Stripe is evaluating a merchant-financing product called Capital for existing merchants. Merchants are pre-qualified using Stripe's internal data. Approved merchants receive an upfront loan or cash advance, and repayment is collected automatically as 12% of the merchant's daily Stripe-processed revenue until the contracted total owed is repaid. Assume 12% is the repayment withholding rate, not an APR.

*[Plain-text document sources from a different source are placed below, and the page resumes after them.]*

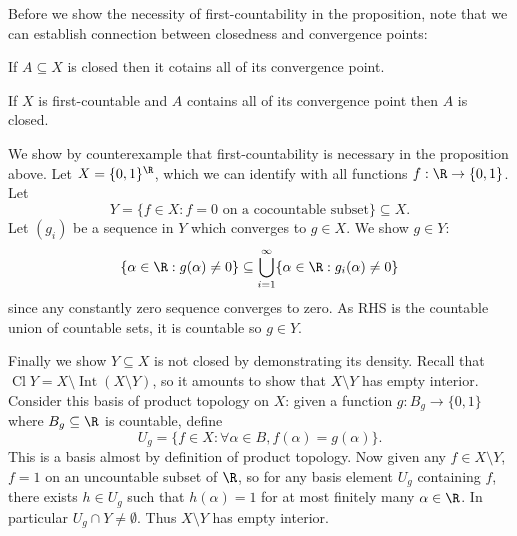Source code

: \documentclass[a4paper]{article}
\DeclareMathOperator{\Cl}{Cl}
\DeclareMathOperator{\Int}{Int}
\begin{document}
Before we show the necessity of first-countability in the proposition, note that we can establish connection between closedness and convergence points:

\begin{corollary}
  If \(A \subseteq X\) is closed then it cotains all of its convergence point.
\end{corollary}

\begin{corollary}
  If \(X\) is first-countable and \(A\) contains all of its convergence point then \(A\) is closed.
\end{corollary}

\begin{eg}
  We show by counterexample that first-countability is necessary in the proposition above. Let \(X = \{0, 1\}^\R\), which we can identify with all functions \(f: \R \to \{0, 1\}\). Let
  \[
    Y = \{f \in X: f = 0 \text{ on a cocountable subset}\} \subseteq X.
  \]
  Let \((g_i)\) be a sequence in \(Y\) which converges to \(g \in X\). We show \(g \in Y\):
  \[
    \{\alpha \in \R: g(\alpha) \neq 0\}
    \subseteq \bigcup_{i = 1}^\infty \{\alpha \in \R: g_i(\alpha) \neq 0\}
  \]
  since any constantly zero sequence converges to zero. As RHS is the countable union of countable sets, it is countable so \(g \in Y\).

  Finally we show \(Y \subseteq X\) is not closed by demonstrating its density. Recall that \(\Cl Y = X \setminus \Int (X \setminus Y)\), so it amounts to show that \(X \setminus Y\) has empty interior. Consider this basis of product topology on \(X\): given a function \(g: B_g \to \{0, 1\}\) where \(B_g \subseteq \R\) is countable, define
  \[
    U_g = \{f \in X: \forall \alpha \in B, f(\alpha) = g(\alpha)\}.
  \]
  This is a basis almost by definition of product topology. Now given any \(f \in X \setminus Y\), \(f = 1\) on an uncountable subset of \(\R\), so for any basis element \(U_g\) containing \(f\), there exists \(h \in U_g\) such that \(h(\alpha) = 1\) for at most finitely many \(\alpha \in \R\). In particular \(U_g \cap Y \neq \emptyset\). Thus \(X \setminus Y\) has empty interior.
\end{eg}
\end{document}
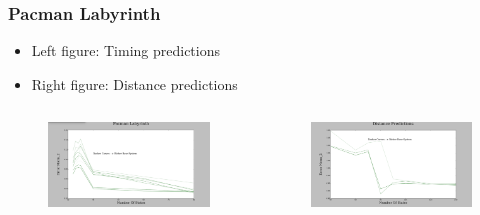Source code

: \documentclass{beamer}
\begin{document}


\begin{frame}
\frametitle{Pacman Labyrinth}

\begin{itemize}
\item Left figure: Timing predictions
\item Right figure: Distance predictions

\end{itemize}


\begin{columns}[c]

\begin{figure}
\includegraphics[width=1.0\linewidth]{lucasplots/monImages/PacmanLabyrinth.png}
\end{figure}


\begin{figure}
\includegraphics[width=1.0\linewidth]{lucasplots/monImages/Distance_Predictions.png}
\end{figure}

\end{columns}


\end{frame}
\end{document}
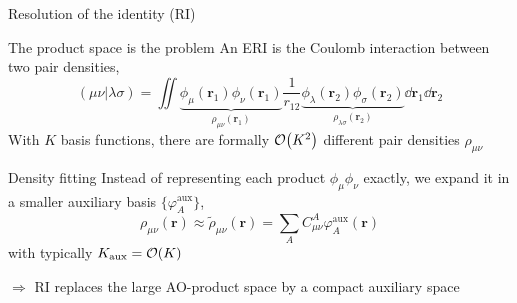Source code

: \documentclass[aspectratio=169,9pt]{beamer}
\newcommand{\br}{\boldsymbol{r}}
\newcommand{\rbraket}[2]{( #1 | #2 )}
\begin{document}

\begin{frame}{Resolution of the identity (RI)}
	\begin{block}{The product space is the problem}
		An ERI is the Coulomb interaction between two \alert{pair densities},
		\begin{equation*}
			\rbraket{\mu\nu}{\lambda\sigma}
			=
			\iint
			\underbrace{\phi_\mu(\br_1)\phi_\nu(\br_1)}_{\rho_{\mu\nu}(\br_1)}
			\frac{1}{r_{12}}
			\underbrace{\phi_\lambda(\br_2)\phi_\sigma(\br_2)}_{\rho_{\lambda\sigma}(\br_2)}
			\dd{\br_1}\dd{\br_2}
		\end{equation*}
		With $K$ basis functions, there are formally $\order{K^2}$
		different pair densities $\rho_{\mu\nu}$
	\end{block}
	\vfill
	\begin{block}{Density fitting}
		Instead of representing each product $\phi_\mu\phi_\nu$ exactly,
		we expand it in a smaller \alert{auxiliary basis} $\{\varphi_A^\text{aux}\}$,
		\begin{equation*}
			\boxed{
				\rho_{\mu\nu}(\br)
				\approx
				\widetilde{\rho}_{\mu\nu}(\br)
				=
				\sum_A C_{\mu\nu}^{A}
				\varphi_A^\text{aux}(\br)
			}
		\end{equation*}
		with typically $K_\text{aux} = \order{K}$
	\end{block}
	\vfill
	\centering
	$\Rightarrow$
	\alert{RI replaces the large AO-product space by a compact auxiliary space}
\end{frame}


\end{document}
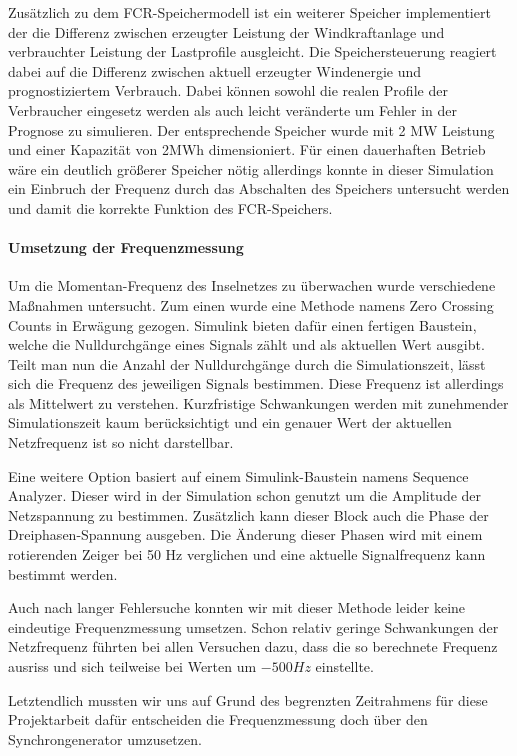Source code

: Zusätzlich zu dem FCR-Speichermodell ist ein weiterer Speicher implementiert der die Differenz zwischen erzeugter 
Leistung der Windkraftanlage und verbrauchter Leistung der Lastprofile ausgleicht.
Die Speichersteuerung reagiert dabei auf die Differenz zwischen aktuell erzeugter Windenergie und prognostiziertem Verbrauch.
Dabei können sowohl die realen Profile der Verbraucher eingesetz werden als auch leicht veränderte um Fehler in der Prognose zu simulieren.
Der entsprechende Speicher wurde mit 2 MW Leistung und einer Kapazität von 2MWh dimensioniert.
Für einen dauerhaften Betrieb wäre ein deutlich größerer Speicher nötig allerdings konnte in dieser Simulation
ein Einbruch der Frequenz durch das Abschalten des Speichers untersucht werden und damit die korrekte Funktion des FCR-Speichers.

\paragraph{Umsetzung der Frequenzmessung}
Um die Momentan-Frequenz des Inselnetzes zu überwachen wurde verschiedene Maßnahmen untersucht.
Zum einen wurde eine Methode namens Zero Crossing Counts in Erwägung gezogen.
Simulink bieten dafür einen fertigen Baustein, welche die Nulldurchgänge eines Signals zählt und als aktuellen Wert ausgibt.
Teilt man nun die Anzahl der Nulldurchgänge durch die Simulationszeit, lässt sich die Frequenz des jeweiligen Signals bestimmen.
Diese Frequenz ist allerdings als Mittelwert zu verstehen.
Kurzfristige Schwankungen werden mit zunehmender Simulationszeit kaum berücksichtigt und ein genauer Wert der aktuellen
Netzfrequenz ist so nicht darstellbar.

Eine weitere Option basiert auf einem Simulink-Baustein namens Sequence Analyzer. 
Dieser wird in der Simulation schon genutzt um die Amplitude der Netzspannung zu bestimmen.
Zusätzlich kann dieser Block auch die Phase der Dreiphasen-Spannung ausgeben.
Die Änderung dieser Phasen wird mit einem rotierenden Zeiger bei 50 Hz verglichen und eine aktuelle Signalfrequenz kann bestimmt werden.

Auch nach langer Fehlersuche konnten wir mit dieser Methode leider keine eindeutige Frequenzmessung umsetzen.
Schon relativ geringe Schwankungen der Netzfrequenz führten bei allen Versuchen dazu, dass die so berechnete Frequenz
ausriss und sich teilweise bei Werten um $-500 Hz$ einstellte.

Letztendlich mussten wir uns auf Grund des begrenzten Zeitrahmens für diese Projektarbeit dafür entscheiden die Frequenzmessung
doch über den Synchrongenerator umzusetzen.

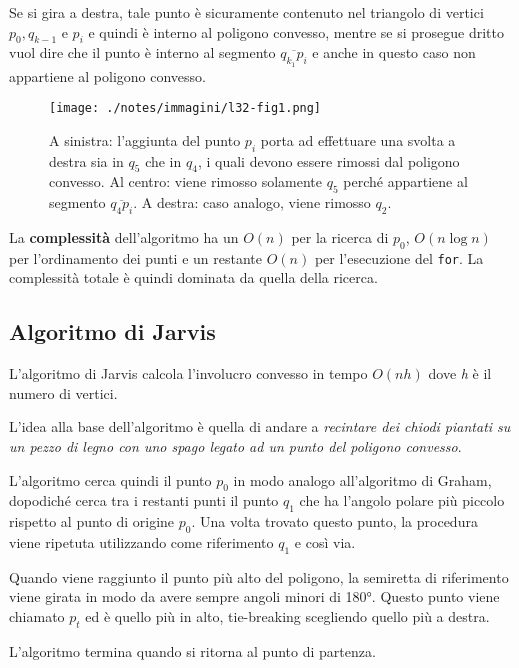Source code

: Se si gira a destra, tale punto è sicuramente contenuto nel triangolo di vertici $p_0, q_{k-1} \text{ e } p_i$ e quindi è interno al poligono convesso, mentre se si prosegue dritto vuol dire che il punto è interno al segmento $\overline{q_{k_1}p_i}$ e anche in questo caso non appartiene al poligono convesso.


\begin{figure}[htbp]
\centering
\texttt{[image: ./notes/immagini/l32-fig1.png]}
\caption{A sinistra: l'aggiunta del punto $p_i$ porta ad effettuare una svolta a destra sia in $q_5$ che in $ q_4 $, i quali devono essere rimossi dal poligono convesso. Al centro: viene rimosso solamente $ q_5 $ perché appartiene al segmento $\overline{q_4p_i}$. A destra: caso analogo, viene rimosso $q_2$.}
\end{figure}

La \textbf{complessità} dell'algoritmo ha un $O(n)$ per la ricerca di $p_0$, $O(n \log n)$ per l'ordinamento dei punti e un restante $O(n)$ per l'esecuzione del \texttt{for}. 
La complessità totale è quindi dominata da quella della ricerca.

\subsection{Algoritmo di Jarvis}\label{algoritmo-di-jarvis}

L'algoritmo di Jarvis calcola l'involucro convesso in tempo $O(nh)$ dove \emph{h} è il numero di vertici.

L'idea alla base dell'algoritmo è quella di andare a \emph{recintare dei chiodi piantati su un pezzo di legno con uno spago legato ad un punto del poligono convesso}.

L'algoritmo cerca quindi il punto $p_0$ in modo analogo all'algoritmo di Graham, dopodiché cerca tra i restanti punti il punto $q_1$ che ha l'angolo polare più piccolo rispetto al punto di origine $p_0$. 
Una volta trovato questo punto, la procedura viene ripetuta utilizzando come riferimento $q_1$ e così via. 

Quando viene raggiunto il punto più alto del poligono, la semiretta di riferimento viene girata in modo da avere sempre angoli minori di 180°. 
Questo punto viene chiamato $p_t$ ed è quello più in alto, tie-breaking scegliendo quello più a destra.

L'algoritmo termina quando si ritorna al punto di partenza.

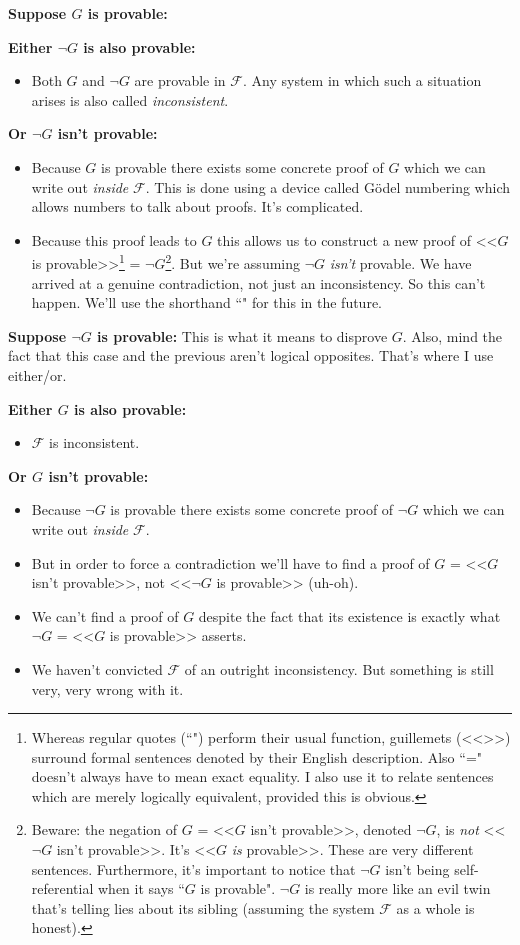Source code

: \documentclass{article}
\newcommand{\nameditem}[1]{\item\textbf{#1}}
\newcommand{\impl}{\item[$\Rightarrow$]}
\newcommand{\F}{\ensuremath{\mathcal{F}}}
\begin{document}
\begin{description}
\nameditem{Suppose $G$ is provable:}
\begin{description}
\nameditem{Either $\neg G$ is also provable:}
\begin{itemize}
\impl Both $G$ and $\neg G$ are provable in $\F$. Any system in which such a situation arises is also called \textit{inconsistent}.
\end{itemize}
\nameditem{Or $\neg G$ isn't provable:}
\begin{itemize}
\impl Because $G$ is provable there exists some concrete proof of $G$ which we can write out \textit{inside} $\F$. This is done using a device called Gödel numbering which allows numbers to talk about proofs. It's complicated.
\impl Because this proof leads to $G$ this allows us to construct a new proof of <<$G$ is provable>>\footnote{Whereas regular quotes (``") perform their usual function, guillemets (<<>>) surround formal sentences denoted by their English description. Also ``=" doesn't always have to mean exact equality. I also use it to relate sentences which are merely logically equivalent, provided this is obvious.} = $\neg G$\footnote{Beware: the negation of $G$ = <<$G$ isn't provable>>, denoted $\neg G$, is \textit{not} <<$\neg G$ isn't provable>>. It's <<$G$ \textit{is} provable>>. These are very different sentences. Furthermore, it's important to notice that $\neg G$ isn't being self-referential when it says ``$G$ is provable". $\neg G$ is really more like an evil twin that's telling lies about its sibling (assuming the system $\F$  as a whole is honest).}. But we're assuming $\neg G$ \textit{isn't} provable. We have arrived at a genuine contradiction, not just an inconsistency. So this can't happen. We'll use the shorthand ``\lightning" for this in the future.
\end{itemize}
\end{description}
\nameditem{Suppose $\neg G$ is provable:}
This is what it means to disprove $G$. Also, mind the fact that this case and the previous aren't logical opposites. That's where I use either/or.
\begin{description}
\nameditem{Either $G$ is also provable:}
\begin{itemize}
\impl $\F$ is inconsistent.
\end{itemize}
\nameditem{Or $G$ isn't provable:}
\begin{itemize}
\impl Because $\neg G$ is provable there exists some concrete proof of $\neg G$ which we can write out \textit{inside} $\F$.
\impl But in order to force a contradiction we'll have to find a proof of $G$ = <<$G$ isn't provable>>, not <<$\neg G$ is provable>> (uh-oh).
\impl We can't find a proof of $G$ despite the fact that its existence is exactly what $\neg G$ = <<$G$ is provable>> asserts.
\impl We haven't convicted $\F$ of an outright inconsistency. But something is still very, very wrong with it.
\end{itemize}
\end{description}
\end{description}
\end{document}
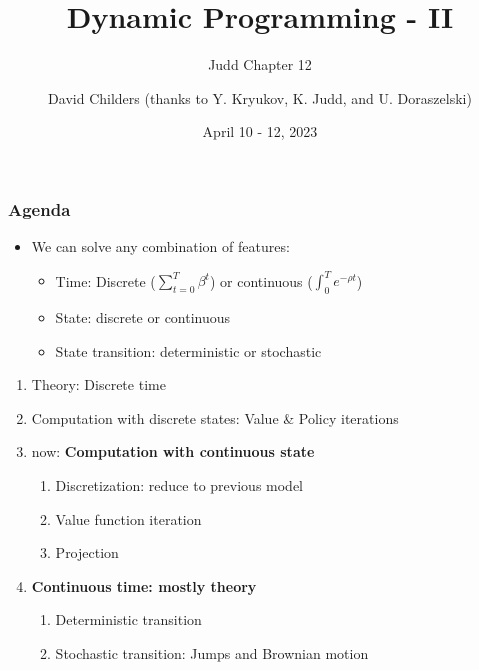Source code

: \documentclass[bigger,handout]{beamer}
\begin{document}
\title[47-809: Dyn.Prog.]{Dynamic Programming - II}
\subtitle{Judd Chapter 12}
\author[David Childers]{David Childers (thanks to Y. Kryukov, K. Judd, and U. Doraszelski)}
\date[Apr 10-12]{April 10 - 12, 2023}
\maketitle

\begin{frame}%
\frametitle{Agenda}

\begin{itemize}
\item We can solve any combination of features:

\begin{itemize}
\item Time: Discrete ($\sum_{t=0}^{T}\beta ^{t}$) or continuous ($%
\int_{0}^{T}e^{-\rho t}$)

\item State: discrete or continuous

\item State transition: deterministic or stochastic
\end{itemize}
\end{itemize}

\begin{enumerate}
\item Theory: Discrete time

\item Computation with discrete states: Value \& Policy iterations

\item now: \textbf{Computation with continuous state}

\begin{enumerate}
\item Discretization: reduce to previous model

\item Value function iteration

\item Projection
\end{enumerate}

\item \textbf{Continuous time: mostly theory}

\begin{enumerate}
\item Deterministic transition

\item Stochastic transition: Jumps and Brownian motion
\end{enumerate}
\end{enumerate}

\end{frame}%
\end{document}
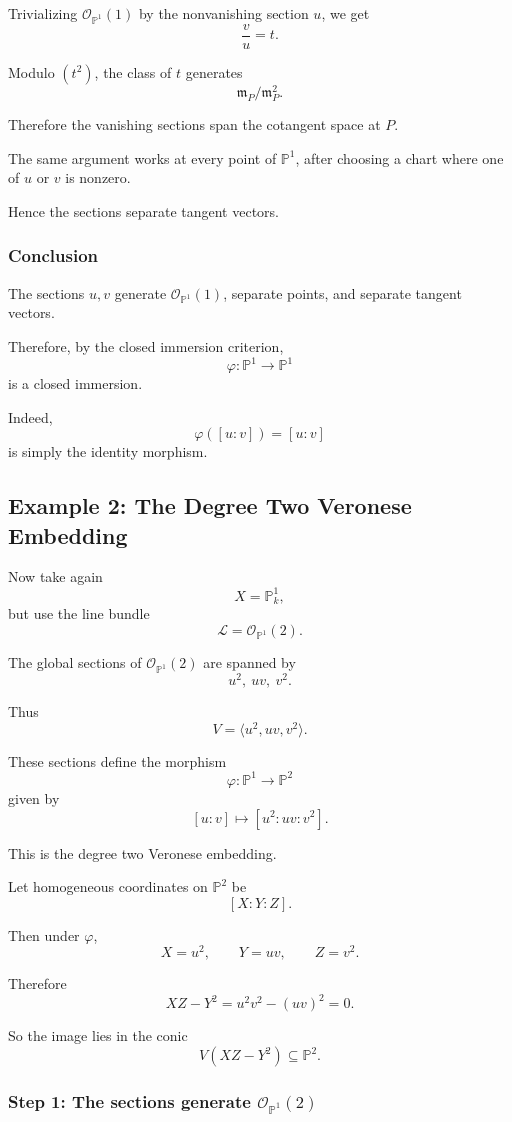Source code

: \documentclass[12pt,a4paper]{article}
\theoremstyle{notespace}
\begin{document}
Trivializing \(\mathcal O_{\mathbb P^1}(1)\) by the nonvanishing section
\(u\), we get
\[
\frac vu=t.
\]

Modulo \((t^2)\), the class of \(t\) generates
\[
\mathfrak m_P/\mathfrak m_P^2.
\]

Therefore the vanishing sections span the cotangent space at \(P\).

The same argument works at every point of \(\mathbb P^1\), after choosing a
chart where one of \(u\) or \(v\) is nonzero.

Hence the sections separate tangent vectors.

\subsubsection*{Conclusion}

The sections \(u,v\) generate \(\mathcal O_{\mathbb P^1}(1)\), separate
points, and separate tangent vectors.

Therefore, by the closed immersion criterion,
\[
\varphi:\mathbb P^1\to\mathbb P^1
\]
is a closed immersion.

Indeed,
\[
\boxed{
	\varphi([u:v])=[u:v]
}
\]
is simply the identity morphism.

\subsection{Example 2: The Degree Two Veronese Embedding}

Now take again
\[
X=\mathbb P^1_k,
\]
but use the line bundle
\[
\mathcal L=\mathcal O_{\mathbb P^1}(2).
\]

The global sections of \(\mathcal O_{\mathbb P^1}(2)\) are spanned by
\[
u^2,\ uv,\ v^2.
\]

Thus
\[
V=\langle u^2,uv,v^2\rangle.
\]

These sections define the morphism
\[
\varphi:\mathbb P^1\to\mathbb P^2
\]
given by
\[
[u:v]\longmapsto [u^2:uv:v^2].
\]

This is the degree two Veronese embedding.

Let homogeneous coordinates on \(\mathbb P^2\) be
\[
[X:Y:Z].
\]

Then under \(\varphi\),
\[
X=u^2,
\qquad
Y=uv,
\qquad
Z=v^2.
\]

Therefore
\[
XZ-Y^2
=
u^2v^2-(uv)^2
=
0.
\]

So the image lies in the conic
\[
V(XZ-Y^2)\subseteq\mathbb P^2.
\]

\subsubsection*{Step 1: The sections generate \(\mathcal O_{\mathbb P^1}(2)\)}
\end{document}
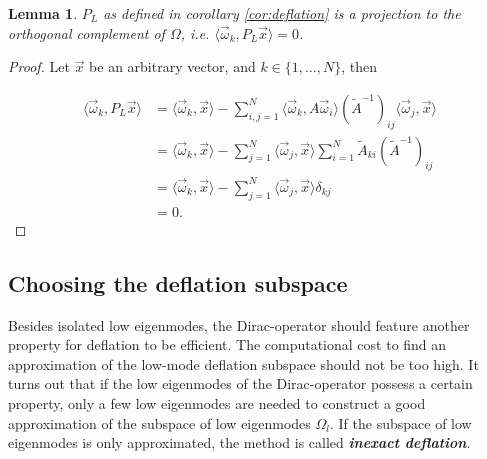 \documentclass{article}
\theoremstyle{plain} %
\newtheorem{lemma}[theorem]{Lemma}
\theoremstyle{convention} %
\theoremstyle{remark} %
\def\df#1{\textbf{\textit{#1}}}
\numberwithin{equation}{section}
\begin{document}

\begin{lemma}

$P_L$ as defined in corollary \ref{cor:deflation} is a projection to the orthogonal complement of $\Omega$, i.e. $\langle \vec{\omega}_k, P_L \vec{x} \rangle = 0$.

\end{lemma}

\begin{proof}

Let $\vec{x}$ be an arbitrary vector, and $k \in \{1, \dots, N\}$, then

\begin{align*}
    \langle \vec{\omega}_k, P_L \vec{x} \rangle &= \langle \vec{\omega}_k, \vec{x} \rangle - \sum_{i,j=1}^N \langle \vec{\omega}_k, A \vec{\omega}_i \rangle (\widetilde{A}^{-1})_{ij} \langle \vec{\omega}_j, \vec{x} \rangle \\
    &= \langle \vec{\omega}_k, \vec{x} \rangle - \sum_{j=1}^N \langle \vec{\omega}_j, \vec{x} \rangle \sum_{i=1}^N \widetilde{A}_{ki} (\widetilde{A}^{-1})_{ij} \\
    &= \langle \vec{\omega}_k, \vec{x} \rangle - \sum_{j=1}^N \langle \vec{\omega}_j, \vec{x} \rangle \delta_{kj} \\
    &= 0.
\end{align*}

\end{proof}

\subsection{Choosing the deflation subspace}

\label{sec:dfl_subspace}

Besides isolated low eigenmodes, the Dirac-operator should feature another property for deflation to be efficient. The computational cost to find an approximation of the low-mode deflation subspace should not be too high. It turns out that if the low eigenmodes of the Dirac-operator possess a certain property, only a few low eigenmodes are needed to construct a good approximation of the subspace of low eigenmodes $\Omega_l$. If the subspace of low eigenmodes is only approximated, the method is called \df{inexact deflation}.
\end{document}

As the data scientist supporting this product, answer the following:
-
Design a dashboard for Capital. What metrics would you track at the portfolio, cohort, and merchant level? Include growth, repayment health, credit risk, unit economics, and downstream merchant impact. Which metrics are leading indicators versus lagging indicators?
-
How would you decide that a pre-qualified merchant should not receive a loan offer? What early signals would you use to identify merchants who are unlikely to fully repay or whose repayment will be materially slower than expected? Discuss label definition, feature ideas, thresholding, and the trade-off between false positives and false negatives.
-
Stripe is considering offering merchants multiple loan options instead of a single pre-qualified amount. What are the pros and cons of multiple options versus a single option from the perspectives of merchant experience, risk selection, business performance, and operational complexity? How would you test which design is better?
-
Suppose Capital profitability declines. How would you diagnose the root cause in a structured way? Explain how you would separate the effects of demand, merchant mix, underwriting changes, repayment behavior, macro conditions, funding costs, seasonality, and possible measurement/accounting issues.